Circuit Court of Appeals, Ninth Circuit
Jun 14, 1937
90 F.2d 486 (9th Cir. 1937)

Opinion

No. 8220.

June 14, 1937.

Petition to Review a Decision of the United States Board of Tax Appeals.

Petition by Laura G. Foster, as executrix, of the last will of Chapman Foster, deceased, to review a decision of the United States Board of Tax Appeals which sustained a determination by the Commissioner of Internal Revenue fixing deficiency in the estate tax imposed on Chapman Foster's estate.

Decision affirmed.

Philip G. Sheehy, of San Jose, Cal., for petitioner.

Robert H. Jackson, Asst. U.S. Atty. Gen., and Sewall Key and A.F. Prescott, Sp. Assts. to the Atty. Gen., for respondent.

Before WILBUR, MATHEWS and HANEY, Circuit Judges.
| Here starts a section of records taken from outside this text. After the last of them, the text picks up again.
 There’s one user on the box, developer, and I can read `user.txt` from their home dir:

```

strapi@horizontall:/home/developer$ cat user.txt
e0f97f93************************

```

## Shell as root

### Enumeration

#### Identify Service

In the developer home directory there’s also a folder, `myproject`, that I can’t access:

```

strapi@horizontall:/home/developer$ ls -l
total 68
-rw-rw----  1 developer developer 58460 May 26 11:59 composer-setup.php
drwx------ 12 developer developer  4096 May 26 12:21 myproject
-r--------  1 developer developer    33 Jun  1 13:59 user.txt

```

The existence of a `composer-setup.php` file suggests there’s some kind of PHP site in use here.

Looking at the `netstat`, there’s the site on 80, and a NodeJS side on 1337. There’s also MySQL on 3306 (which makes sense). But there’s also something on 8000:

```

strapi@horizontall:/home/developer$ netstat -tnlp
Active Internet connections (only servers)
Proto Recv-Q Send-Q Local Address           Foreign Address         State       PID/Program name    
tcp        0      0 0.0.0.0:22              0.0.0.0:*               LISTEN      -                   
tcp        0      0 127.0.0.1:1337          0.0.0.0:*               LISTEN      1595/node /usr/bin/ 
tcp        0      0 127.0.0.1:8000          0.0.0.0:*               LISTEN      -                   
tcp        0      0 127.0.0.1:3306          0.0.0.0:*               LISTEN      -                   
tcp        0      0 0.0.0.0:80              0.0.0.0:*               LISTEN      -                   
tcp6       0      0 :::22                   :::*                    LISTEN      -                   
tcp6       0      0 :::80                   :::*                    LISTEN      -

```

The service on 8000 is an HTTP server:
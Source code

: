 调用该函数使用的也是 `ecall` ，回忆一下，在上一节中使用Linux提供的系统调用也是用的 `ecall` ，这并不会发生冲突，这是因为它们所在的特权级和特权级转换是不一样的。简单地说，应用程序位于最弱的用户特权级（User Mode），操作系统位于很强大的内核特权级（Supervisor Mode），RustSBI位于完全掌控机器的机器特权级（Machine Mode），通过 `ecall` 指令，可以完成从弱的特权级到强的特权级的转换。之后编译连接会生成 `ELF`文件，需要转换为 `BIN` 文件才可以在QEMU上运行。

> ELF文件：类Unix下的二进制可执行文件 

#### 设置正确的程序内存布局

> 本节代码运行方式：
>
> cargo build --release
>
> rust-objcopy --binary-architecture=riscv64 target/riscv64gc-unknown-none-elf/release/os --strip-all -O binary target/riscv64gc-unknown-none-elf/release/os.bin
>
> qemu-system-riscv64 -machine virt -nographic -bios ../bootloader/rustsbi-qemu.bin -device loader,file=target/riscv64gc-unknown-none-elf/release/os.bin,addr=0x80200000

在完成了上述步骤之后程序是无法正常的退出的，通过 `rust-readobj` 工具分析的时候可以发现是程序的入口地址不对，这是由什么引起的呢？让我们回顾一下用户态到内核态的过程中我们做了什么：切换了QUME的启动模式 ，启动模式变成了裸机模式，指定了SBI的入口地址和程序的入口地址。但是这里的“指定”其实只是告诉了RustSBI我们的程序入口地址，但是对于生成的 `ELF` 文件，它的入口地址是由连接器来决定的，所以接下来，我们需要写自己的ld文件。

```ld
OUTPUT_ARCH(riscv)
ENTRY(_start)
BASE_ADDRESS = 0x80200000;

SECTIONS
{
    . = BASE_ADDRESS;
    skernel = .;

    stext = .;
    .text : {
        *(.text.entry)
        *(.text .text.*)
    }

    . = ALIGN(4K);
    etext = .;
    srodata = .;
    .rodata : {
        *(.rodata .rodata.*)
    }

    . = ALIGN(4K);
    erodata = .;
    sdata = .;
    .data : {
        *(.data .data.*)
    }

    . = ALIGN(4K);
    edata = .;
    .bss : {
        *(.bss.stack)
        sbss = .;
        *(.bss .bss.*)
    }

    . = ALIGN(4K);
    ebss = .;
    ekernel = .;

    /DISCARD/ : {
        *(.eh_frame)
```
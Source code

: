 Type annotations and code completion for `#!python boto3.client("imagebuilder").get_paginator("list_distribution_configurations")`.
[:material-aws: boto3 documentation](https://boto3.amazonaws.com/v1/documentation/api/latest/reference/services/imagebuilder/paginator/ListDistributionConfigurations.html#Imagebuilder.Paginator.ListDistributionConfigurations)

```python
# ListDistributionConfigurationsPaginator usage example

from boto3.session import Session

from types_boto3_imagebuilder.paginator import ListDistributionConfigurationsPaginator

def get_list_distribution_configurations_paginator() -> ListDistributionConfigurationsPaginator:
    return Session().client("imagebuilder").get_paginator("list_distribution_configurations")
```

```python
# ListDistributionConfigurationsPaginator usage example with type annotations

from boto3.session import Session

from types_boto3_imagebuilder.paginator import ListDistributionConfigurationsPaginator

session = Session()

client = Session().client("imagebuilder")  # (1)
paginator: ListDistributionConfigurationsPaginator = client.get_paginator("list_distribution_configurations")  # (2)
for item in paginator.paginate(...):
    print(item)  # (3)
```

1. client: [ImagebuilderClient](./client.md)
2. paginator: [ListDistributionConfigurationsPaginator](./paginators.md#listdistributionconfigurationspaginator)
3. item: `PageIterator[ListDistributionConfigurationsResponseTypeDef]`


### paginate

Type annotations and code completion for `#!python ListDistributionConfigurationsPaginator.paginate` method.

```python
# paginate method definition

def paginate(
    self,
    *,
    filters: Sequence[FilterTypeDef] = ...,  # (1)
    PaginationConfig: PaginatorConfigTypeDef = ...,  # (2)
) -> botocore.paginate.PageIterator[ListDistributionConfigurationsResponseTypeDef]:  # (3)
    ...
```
Petitioner, as executrix of the last will of her deceased husband, Chapman Foster, seeks reversal of a decision of the Board of Tax Appeals which sustained a determination by respondent, the Commissioner of Internal Revenue, that there was a deficiency of $1,119 in respect of the estate tax imposed on Chapman Foster's estate by title III (sections 300-325) of the Revenue Act of 1926, 44 Stat. 69-87.

Chapman Foster (hereinafter called decedent) died on March 16, 1931. At the time of his death he and petitioner held as joint tenants real estate of the value of $203,815, stocks and bonds of the value of $51,080, and promissory notes of the value of $91,149.40, being a total of $346,044.40. Petitioner, in her estate tax return, reported the value of decedent's gross estate as including only one-half the total value mentioned above. Respondent ruled that the total value, $346,044.40, should have been included. He accordingly determined a deficiency of $1,119 and, upon petition for redetermination, his ruling was sustained.

Section 302 of the Revenue Act of 1926, 44 Stat. 70; provides:

"The value of the gross estate of the decedent shall be determined by including the value at the time of his death of all property, real or personal, tangible or intangible, wherever situated — . . .

"(a) To the extent of the interest therein of the decedent at the time of his death; . . .

"(e) To the extent of the interest therein held as joint tenants by the decedent and any other person, or as tenants by the entirety by the decedent and spouse, . . . except such part thereof as may be shown to have originally belonged to such other person and never to have been received or acquired by the latter from the decedent for less than an adequate and full consideration in money or money's worth: Provided, That where such property or any part thereof, or part of the consideration with which such property was acquired, is shown to have been at any time acquired by such other person from the decedent for less than an adequate and full consideration in money or money's worth, there shall be excepted only such part of the value of such property as is proportionate to the consideration furnished by such other person." 26 U.S.C.A. § 411 (a, e).

In this case the Board found that all the above-mentioned property was held by decedent and petitioner as joint tenants. This finding is not challenged by petitioner, but is in her brief, as it was in oral argument, conceded by her to be correct. Petitioner's brief states:

". . . The sole question before this court is whether all or only half the property held in joint tenancy should be included in the estate of [decedent]. . . ."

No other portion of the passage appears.